As a self-employed person or even as an employee, you will no doubt experience tough work weeks and long hours as tax season is in full swing. Even the most dedicated specialists can find the fast pace and long hours challenging. How can you avoid burnout during the busy season while maintaining high levels of productivity and excellent customer service? A healthy habit should stay top of mind as long as deadlines and a demanding workload do.

You probably have more on your mind than just paying your taxes. But the spring deadline will come before you know it. You don’t want to find yourself in a situation where you have to file your t2 tax return quickly because you waited until the last minute. When you put something off, you run the risk of forgetting to post an important financial document or not saving money because you didn’t take a certain deduction.

1. Check your tax return for the previous year

Reviewing your previous year’s tax return will help you find out what receipts (T4, T5, T3, etc.) you need to ensure you don’t miss another tax period. Please note that the CRA will charge penalties for any lost earnings and the penalties become more severe with each additional year this occurs.

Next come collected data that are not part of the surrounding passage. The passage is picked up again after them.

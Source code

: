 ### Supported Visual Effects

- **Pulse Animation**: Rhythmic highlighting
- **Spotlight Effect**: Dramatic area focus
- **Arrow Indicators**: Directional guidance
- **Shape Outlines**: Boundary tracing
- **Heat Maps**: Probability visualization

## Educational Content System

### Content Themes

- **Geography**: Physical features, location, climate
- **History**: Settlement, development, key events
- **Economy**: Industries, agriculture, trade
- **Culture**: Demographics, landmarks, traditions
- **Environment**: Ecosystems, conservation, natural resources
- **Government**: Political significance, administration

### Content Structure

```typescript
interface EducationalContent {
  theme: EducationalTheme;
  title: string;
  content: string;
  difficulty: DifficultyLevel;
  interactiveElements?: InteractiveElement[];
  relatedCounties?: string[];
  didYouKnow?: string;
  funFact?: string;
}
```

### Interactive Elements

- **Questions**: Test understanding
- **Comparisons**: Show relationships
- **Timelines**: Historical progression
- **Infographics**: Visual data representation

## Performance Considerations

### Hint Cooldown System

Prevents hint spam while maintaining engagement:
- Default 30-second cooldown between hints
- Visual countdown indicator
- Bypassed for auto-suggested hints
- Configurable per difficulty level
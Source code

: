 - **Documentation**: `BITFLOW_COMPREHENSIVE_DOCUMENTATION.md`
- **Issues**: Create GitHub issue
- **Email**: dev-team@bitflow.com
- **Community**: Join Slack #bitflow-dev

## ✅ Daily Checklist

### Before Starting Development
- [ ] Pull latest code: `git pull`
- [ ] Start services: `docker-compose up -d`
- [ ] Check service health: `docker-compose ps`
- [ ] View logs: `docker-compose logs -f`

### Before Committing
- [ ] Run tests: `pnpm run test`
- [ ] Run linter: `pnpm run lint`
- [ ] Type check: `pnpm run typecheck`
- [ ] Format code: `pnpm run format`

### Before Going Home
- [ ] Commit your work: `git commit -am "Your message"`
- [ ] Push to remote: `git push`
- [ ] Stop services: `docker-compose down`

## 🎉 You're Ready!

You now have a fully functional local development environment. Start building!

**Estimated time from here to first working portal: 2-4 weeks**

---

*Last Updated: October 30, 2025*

Please note that all coupons must be issued by February 28th, except for T3 and T5013 coupons, which must be issued by March 31st.

2. Tax credits and deductions: what are they and what applies to you?

The tax credit can be non-refundable or refundable. A non-refundable tax credit can only reduce the amount you owe. In the case of a refundable tax credit, you will receive the remaining amount of the credit back. However, with a deduction, you may not get your money back, but it will reduce your taxable income dollar for dollar. There are many tax credits and deductions available based on individual situations. To find out what tax credits and deductions may be available to you, go to the CRA website.

3. Change of address, marital status, or dependents? Inform your accountant

If you have changed address, marital status, and/or had or adopted a child, please let your accountant know so that the appropriate updates can be made. Some of these changes will adjust the benefits and credits you receive and ensure that payments are received without delay.

4. Prepare summaries and organize receipts

The more organized stuff that goes into your tax preparer, the more efficiently it can be prepared, which can save you money in tax preparation expenses. Use Crowe MacKay Tax Organizer to help you organize your taxes most efficiently and effectively.

5. The residence exemption: what is it and how does it apply to you?

A primary residence is a dwelling unit and can be any of the following: a house, cottage, condominium, apartment or duplex, trailer, mobile home, or houseboat.

In general, reporting the sale of one’s own home is a non-taxable event for natural persons. However, in most cases, after you sell your primary residence, the CRA requires you to share basic information on your tax and benefit returns, such as the year of the sale, year of purchase, residential address, and sale proceeds. Disclosing this information will allow you to claim the full exemption for your primary residence and avoid paying tax on any gains from the sale.

6. File your tax return on time

There are two main personal tax deadlines depending on whether you are a natural person or an individual. Talk to a tax accountant near me today.

Tax deadlines for natural persons

Canadians hired by an employer receive a T4 form from the company they work for. In these cases, natural persons have until April 30 to submit a tax return.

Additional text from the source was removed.